If you are like most designers, you make your fair share of mistakes over time. In fact, it’s one of the best ways to learn and grow in this field. These mistakes can be in the areas of visual design, usability and navigation, quizzing, or just overloading the learner with too much information. As Tom Kuhlmann says in his February 2014 article, “many elearning developers kind of stumble into the field. That means they usually don’t have a lot of the skills and experience required for more than basic course design and development.”
Improving your skills means you must invest in the appropriate tools and learn how to channel that e-Learning goodness (as Jackie Van Nice says) into your designs. The goal for this challenge was to design one or more slides featuring common course mistakes and then show those mistakes.
Here’s my submission for the week. I’ll add another post in the next few days to show you how I gave this example a makeover. For now, let’s see what’s wrong with this sample.
1: This course was published without a name. Small problem but we’ll fix that later!
2: The font used, Edwardian Script ITC, is very hard to read! The black color against an orange background offers a complementary contrast that draws your attention but it’s not suited to the presentation of text in most cases.
3: The pumpkin, although used in context for the lesson, offers a second navigation structure in addition to the one included with the player. Should the user click the Next button or click the pumpkin? The word “START” is not aligned properly.
4: Wow! This image is out of context. In fact, it’s an apple pie image used in a lesson on how to make a pumpkin pie. Be careful with image selections! They should always complement the text and the topic being discussed.
5: Here’s another image that is out of place. That field of tulips looks beautiful but it has no place in this topic. Maybe a field of pumpkins would have been better or perhaps a slice of pumpkin pie instead?
6: That’s Andy Appleton. I’m not sure why he is sitting in an office chair. The image really does not go well with this lesson. Another thing to note is that Andy is a photographic character!
7: That’s Penelope Patterson. You may have not been able to tell from that fancy Edwardian Script ITC font but that’s her name. Another thing to note about her is that she is an illustrated character. In this case, it makes more sense to stick with either the illustrated or photographic character. This would bring more uniformity to the course.

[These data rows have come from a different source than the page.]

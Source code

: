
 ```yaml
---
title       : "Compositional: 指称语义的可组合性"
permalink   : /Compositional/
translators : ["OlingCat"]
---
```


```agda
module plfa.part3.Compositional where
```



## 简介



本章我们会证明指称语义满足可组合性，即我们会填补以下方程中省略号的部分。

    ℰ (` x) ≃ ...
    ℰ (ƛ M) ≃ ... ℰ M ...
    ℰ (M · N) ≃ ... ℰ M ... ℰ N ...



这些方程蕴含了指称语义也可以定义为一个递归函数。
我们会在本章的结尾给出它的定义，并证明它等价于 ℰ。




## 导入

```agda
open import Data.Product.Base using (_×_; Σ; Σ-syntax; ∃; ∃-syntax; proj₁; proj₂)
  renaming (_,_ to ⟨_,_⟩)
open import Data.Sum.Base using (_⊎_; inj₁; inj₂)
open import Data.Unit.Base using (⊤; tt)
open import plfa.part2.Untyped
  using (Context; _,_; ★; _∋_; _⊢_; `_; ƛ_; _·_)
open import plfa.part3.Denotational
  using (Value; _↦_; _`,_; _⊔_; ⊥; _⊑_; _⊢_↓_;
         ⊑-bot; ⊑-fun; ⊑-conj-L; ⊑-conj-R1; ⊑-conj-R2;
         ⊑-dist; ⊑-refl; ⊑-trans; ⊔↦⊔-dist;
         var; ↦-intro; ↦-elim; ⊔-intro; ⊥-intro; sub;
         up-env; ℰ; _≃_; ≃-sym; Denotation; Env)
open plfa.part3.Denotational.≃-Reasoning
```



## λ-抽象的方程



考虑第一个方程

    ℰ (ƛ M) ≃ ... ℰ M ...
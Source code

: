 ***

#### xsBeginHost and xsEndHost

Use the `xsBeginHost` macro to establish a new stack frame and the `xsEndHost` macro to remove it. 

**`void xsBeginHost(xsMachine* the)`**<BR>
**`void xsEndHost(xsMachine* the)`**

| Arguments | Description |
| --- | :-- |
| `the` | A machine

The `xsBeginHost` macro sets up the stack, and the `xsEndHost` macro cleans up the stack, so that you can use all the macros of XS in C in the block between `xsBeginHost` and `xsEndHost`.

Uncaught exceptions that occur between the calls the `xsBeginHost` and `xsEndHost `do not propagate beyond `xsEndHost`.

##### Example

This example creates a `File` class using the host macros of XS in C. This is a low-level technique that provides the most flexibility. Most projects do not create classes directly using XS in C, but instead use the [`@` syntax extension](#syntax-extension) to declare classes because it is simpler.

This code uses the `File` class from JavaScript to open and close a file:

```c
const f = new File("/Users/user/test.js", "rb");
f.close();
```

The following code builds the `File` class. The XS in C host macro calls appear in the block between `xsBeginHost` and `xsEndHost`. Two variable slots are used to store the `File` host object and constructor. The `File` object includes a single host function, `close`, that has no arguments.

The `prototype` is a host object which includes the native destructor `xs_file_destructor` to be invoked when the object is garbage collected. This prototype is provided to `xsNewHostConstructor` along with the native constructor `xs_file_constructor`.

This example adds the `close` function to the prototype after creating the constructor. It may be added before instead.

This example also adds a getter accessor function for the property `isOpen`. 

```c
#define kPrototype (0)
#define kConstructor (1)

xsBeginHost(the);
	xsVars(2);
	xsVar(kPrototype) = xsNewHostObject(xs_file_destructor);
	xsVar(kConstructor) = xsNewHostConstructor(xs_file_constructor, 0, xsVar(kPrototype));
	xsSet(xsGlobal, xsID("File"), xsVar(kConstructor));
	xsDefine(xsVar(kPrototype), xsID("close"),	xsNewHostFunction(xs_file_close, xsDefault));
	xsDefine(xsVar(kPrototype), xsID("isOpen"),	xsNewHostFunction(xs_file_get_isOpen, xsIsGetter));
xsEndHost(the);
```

8: There is an alignment issue with this slide. Notice the white line around the bottom portion of the image? This is due to poor alignment and cropping. With so much else wrong with this image, the line might go unnoticed.
Well, that’s about it for this “bad sample” of e-Learning. Check back soon and I’ll post a makeover for this one! I might even add the missing content as we get closer to pumpkin pie season here in the Northwest!